Aim of the exercise » If a line holds the word "Logical", copy it from the entries.
=-=-=
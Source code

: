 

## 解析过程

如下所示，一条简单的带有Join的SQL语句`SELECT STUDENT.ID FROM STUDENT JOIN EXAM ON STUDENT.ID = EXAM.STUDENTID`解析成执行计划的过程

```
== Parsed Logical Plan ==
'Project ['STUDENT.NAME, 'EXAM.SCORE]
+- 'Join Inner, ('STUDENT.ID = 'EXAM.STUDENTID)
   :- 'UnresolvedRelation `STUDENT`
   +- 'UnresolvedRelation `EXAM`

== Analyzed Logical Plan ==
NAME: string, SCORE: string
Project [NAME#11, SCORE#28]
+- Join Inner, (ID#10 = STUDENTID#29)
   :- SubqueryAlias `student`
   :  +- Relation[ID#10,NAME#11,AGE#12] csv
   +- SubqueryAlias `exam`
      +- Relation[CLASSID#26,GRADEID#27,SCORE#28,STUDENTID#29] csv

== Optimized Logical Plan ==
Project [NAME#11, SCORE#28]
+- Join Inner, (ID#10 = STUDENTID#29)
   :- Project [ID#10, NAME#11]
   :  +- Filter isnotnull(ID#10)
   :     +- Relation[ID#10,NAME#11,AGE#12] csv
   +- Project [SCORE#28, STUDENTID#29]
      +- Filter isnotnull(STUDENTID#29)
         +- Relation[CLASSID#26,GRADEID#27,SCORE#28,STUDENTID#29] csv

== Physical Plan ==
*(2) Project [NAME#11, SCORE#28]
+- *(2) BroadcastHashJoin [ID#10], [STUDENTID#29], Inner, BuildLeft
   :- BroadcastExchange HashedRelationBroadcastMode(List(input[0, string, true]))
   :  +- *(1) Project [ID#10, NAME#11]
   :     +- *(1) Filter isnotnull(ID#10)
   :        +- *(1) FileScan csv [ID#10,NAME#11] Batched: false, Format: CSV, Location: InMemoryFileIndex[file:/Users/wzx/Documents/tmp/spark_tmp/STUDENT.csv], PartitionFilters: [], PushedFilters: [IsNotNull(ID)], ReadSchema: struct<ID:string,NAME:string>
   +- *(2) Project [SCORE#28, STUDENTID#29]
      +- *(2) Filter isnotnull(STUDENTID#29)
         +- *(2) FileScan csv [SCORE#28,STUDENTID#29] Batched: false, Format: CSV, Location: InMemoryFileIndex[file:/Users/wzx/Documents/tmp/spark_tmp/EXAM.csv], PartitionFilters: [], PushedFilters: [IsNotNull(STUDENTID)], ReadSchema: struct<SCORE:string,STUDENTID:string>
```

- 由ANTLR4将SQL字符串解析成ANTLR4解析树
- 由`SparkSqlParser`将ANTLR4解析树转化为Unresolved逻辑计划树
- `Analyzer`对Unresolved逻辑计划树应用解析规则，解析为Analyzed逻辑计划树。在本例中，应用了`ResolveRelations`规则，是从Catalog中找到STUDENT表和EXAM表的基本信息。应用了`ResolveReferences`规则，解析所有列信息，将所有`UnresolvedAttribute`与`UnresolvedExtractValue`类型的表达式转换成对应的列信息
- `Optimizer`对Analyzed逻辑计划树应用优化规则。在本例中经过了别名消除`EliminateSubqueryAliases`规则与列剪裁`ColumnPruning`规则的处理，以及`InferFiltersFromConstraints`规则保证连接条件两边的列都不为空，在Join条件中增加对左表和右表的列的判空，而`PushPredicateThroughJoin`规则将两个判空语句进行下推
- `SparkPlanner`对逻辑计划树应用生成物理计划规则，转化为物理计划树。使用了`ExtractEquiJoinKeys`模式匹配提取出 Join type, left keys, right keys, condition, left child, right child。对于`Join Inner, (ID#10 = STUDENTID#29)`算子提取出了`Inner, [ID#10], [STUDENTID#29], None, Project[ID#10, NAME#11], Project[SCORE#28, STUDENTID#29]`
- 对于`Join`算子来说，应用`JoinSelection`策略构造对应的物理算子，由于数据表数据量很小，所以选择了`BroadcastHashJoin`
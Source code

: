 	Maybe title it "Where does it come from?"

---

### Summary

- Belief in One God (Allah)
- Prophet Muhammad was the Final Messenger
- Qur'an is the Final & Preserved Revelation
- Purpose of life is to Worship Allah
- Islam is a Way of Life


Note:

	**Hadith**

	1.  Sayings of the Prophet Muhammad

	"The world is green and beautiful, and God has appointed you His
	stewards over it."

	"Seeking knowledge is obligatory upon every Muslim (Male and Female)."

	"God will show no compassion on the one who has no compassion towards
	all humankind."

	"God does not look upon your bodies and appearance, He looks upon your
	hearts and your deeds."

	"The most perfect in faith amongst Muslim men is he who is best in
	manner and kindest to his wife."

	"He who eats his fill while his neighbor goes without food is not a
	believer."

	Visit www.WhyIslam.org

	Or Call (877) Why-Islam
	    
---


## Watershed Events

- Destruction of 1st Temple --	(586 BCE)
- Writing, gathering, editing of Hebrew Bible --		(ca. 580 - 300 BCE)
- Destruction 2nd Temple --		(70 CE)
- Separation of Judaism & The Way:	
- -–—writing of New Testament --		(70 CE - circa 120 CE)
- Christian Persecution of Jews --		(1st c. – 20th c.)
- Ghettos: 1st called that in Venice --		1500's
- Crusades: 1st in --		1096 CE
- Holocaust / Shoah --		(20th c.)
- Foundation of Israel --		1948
=-=-=
Written response »
== Parsed Logical Plan ==
== Analyzed Logical Plan ==
== Optimized Logical Plan ==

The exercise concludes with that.